Till date, the Ministry of Commerce has guided the establishment of seven business credit service platforms to enhance the credit performance of market entities. More than 10 million market entities have been covered with more than 300 million pieces of credit information data shared on the platforms.
According to a recent State Council meeting, China is planning to establish a credit-centered regulatory system to improve the business environment, a blacklisting mechanism for credit defaulters, and resolutely deal with law violations including infringement, counterfeiting and cheating in the marketplace and fraudulent advertising, as well as safeguard information safety, trade secrets and individual privacy.
Chen Deqiu, associate dean of the Business School of the University of International Business and Economics in Beijing, said the Chinese government’s efforts to establish a credit system are admirably in tune with its efforts to enhance market order and create a favorable business environment.

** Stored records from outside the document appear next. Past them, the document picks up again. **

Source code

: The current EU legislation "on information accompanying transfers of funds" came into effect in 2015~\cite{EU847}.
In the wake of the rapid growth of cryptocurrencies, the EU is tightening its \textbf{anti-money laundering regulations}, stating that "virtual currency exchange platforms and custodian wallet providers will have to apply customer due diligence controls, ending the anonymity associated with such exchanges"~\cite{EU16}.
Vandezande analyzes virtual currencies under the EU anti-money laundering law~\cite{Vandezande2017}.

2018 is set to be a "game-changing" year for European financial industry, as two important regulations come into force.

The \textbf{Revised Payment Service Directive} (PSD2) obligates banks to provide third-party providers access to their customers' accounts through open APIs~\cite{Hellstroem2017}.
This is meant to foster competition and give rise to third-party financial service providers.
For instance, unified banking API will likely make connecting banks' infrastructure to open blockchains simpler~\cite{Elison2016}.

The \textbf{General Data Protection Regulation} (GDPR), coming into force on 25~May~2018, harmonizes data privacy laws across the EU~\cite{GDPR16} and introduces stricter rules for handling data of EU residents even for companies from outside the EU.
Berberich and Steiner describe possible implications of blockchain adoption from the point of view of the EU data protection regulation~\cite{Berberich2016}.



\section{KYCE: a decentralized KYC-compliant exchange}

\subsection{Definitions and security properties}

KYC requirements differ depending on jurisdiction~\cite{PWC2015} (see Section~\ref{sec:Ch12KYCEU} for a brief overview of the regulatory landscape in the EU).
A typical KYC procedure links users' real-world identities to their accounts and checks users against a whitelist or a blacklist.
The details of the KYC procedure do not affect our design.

“Business credit is an essential non-institutional pillar of good business environment, especially as the establishment of an ideal market economy system with integrated laws and regulations is still undergoing in China,” Chen said.
In 2017 alone, the Ministry of Commerce and related government departments have held 8,300 activities to promote business integrity culture, covering 11.6 million people. Such public educational activities, theme days and exhibitions have been continuously held since 2005.
More work has been done in accumulating and using business credit records.
The ministry has been directing the Yangtze River Delta region to establish a business credit-centered system to provide detailed credit information about companies, to foster regional market autonomy.
Local governments in Beijing, Xuzhou in Jiangsu province, and Guiyang in Guizhou province, are referring to market entities’ credit records to supervise them with different approaches.
The ministry has also been exploring for experiences in credit-related work by establishing enterprise credit records, identifying time-honored Chinese brands, setting business integrity examples, and inspecting through randomly selected inspectors on randomly selected entities and publicizing inspection results.
Last year, the Ministry of Commerce and 29 government departments issued several cooperation memorandums respectively on joint punishment of seriously dishonest and lawbreaking entities in the fields of domestic trade circulation, housekeeping services, and foreign economic cooperation, to establish the mechanism of punishing the discredited and rewarding the honest.
Han Jiaping, director of the Institute of Credit Research under Chinese Academy of International Trade and Economic Cooperation at the Ministry of Commerce, said that the Chinese social credit system is broader than many developed countries’, and has been acclaimed by the international community.
The Chinese system focuses not only on transaction credit risk management but also on social trust, he said.